Edwin Harris (1855–1906) was an English painter from Ladywood, Birmingham.

==Biography==
Harris entered the Birmingham School of Art at the age of fourteen, where he worked under Charles Morgan, F G Jackson and Edward R Taylor. Fellow students included Walter Langley, William John Wainwright and William Breakspeare. Harris was appointed as assistant master and after two years set up his own studio, painting pictures and giving lessons.

In 1880 he progressed to Verlat's Academy in Antwerp with Wainwright. Their Birmingham training stood them in good stead and he and Wainwright were selected to join the group of twelve elite students who were given a separate studio to work life size from the nude. He began exhibiting at the RBSA and was an early member of the Art Circle formed to encourage younger artists.

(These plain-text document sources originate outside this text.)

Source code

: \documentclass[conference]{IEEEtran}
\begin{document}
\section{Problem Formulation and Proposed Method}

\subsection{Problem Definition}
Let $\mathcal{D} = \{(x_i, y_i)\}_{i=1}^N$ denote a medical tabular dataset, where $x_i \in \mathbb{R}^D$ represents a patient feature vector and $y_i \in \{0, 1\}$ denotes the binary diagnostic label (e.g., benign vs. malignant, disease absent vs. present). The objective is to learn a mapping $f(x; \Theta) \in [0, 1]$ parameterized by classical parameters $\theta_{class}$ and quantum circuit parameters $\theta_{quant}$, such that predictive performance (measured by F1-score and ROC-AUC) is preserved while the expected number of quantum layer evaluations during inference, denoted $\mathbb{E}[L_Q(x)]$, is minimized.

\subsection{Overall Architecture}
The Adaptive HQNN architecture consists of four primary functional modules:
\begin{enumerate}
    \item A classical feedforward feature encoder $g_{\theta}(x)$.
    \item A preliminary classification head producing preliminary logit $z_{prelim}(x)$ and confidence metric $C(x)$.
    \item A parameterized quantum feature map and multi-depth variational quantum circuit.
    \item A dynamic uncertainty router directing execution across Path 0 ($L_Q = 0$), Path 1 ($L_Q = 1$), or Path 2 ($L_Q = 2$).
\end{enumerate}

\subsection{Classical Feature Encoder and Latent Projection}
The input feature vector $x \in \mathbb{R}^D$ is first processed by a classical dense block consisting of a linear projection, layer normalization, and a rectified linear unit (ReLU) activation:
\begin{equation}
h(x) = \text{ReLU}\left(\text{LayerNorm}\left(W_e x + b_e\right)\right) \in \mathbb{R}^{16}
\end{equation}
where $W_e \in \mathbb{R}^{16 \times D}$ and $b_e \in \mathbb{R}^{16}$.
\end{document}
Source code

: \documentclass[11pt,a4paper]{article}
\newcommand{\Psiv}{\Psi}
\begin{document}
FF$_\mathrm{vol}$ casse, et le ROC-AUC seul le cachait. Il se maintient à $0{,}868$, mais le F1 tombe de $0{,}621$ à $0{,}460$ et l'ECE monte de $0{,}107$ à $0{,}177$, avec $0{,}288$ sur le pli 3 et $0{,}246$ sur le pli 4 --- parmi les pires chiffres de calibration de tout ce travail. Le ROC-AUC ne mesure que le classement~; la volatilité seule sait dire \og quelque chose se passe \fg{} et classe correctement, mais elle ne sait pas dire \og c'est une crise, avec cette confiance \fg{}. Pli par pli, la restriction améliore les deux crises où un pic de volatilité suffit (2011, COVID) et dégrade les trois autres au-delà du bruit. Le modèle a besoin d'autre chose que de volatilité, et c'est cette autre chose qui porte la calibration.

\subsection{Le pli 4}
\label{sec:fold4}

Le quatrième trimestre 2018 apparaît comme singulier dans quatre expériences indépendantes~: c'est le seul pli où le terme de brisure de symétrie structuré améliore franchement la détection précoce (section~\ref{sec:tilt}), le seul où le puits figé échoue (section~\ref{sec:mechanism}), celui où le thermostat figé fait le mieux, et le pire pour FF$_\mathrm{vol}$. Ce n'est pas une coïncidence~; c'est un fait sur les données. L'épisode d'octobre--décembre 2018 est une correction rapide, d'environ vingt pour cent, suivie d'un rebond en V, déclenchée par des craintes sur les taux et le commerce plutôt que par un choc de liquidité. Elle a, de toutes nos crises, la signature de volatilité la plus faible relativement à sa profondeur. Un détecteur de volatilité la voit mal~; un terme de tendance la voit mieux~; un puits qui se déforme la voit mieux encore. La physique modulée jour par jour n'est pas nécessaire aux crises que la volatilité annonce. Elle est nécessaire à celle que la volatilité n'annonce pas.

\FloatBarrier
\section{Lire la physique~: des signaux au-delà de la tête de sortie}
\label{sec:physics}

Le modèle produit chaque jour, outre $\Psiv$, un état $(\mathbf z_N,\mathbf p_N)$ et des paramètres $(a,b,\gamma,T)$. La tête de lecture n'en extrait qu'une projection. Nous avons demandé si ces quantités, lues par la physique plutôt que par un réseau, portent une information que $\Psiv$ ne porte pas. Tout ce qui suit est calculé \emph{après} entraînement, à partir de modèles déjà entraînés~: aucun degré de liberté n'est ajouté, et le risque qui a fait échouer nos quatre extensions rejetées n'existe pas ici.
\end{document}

He first visited Newlyn in 1881 and the following year he was at Pont Aven in Brittany, then a magnet for plein-air painters from all over Europe. He settled in Newlyn, Cornwall in 1883 and stayed there for twelve years. Harris was recognised as one of the pioneers of the Newlyn School of artists which included his fellow Birmingham painters, Langley, Wainwright and William Banks Fortescue. Joined by Alexander and Elizabeth Stanhope Forbes, Thomas Cooper Gotch and Frederick Hall, the colony became the focus for modern painting in Britain. He left Newlyn in 1895 and took up portrait painting in Cardiff, Newport and Bristol and it became his main source of income.

In 1898 he returned to Birmingham, opening a studio in Norwich Union Chambers before settling in Cleeve Prior, Worcestershire where he died.

Harris was elected Associate in 1885 and Member in 1886 of the Royal Birmingham Society of Artists.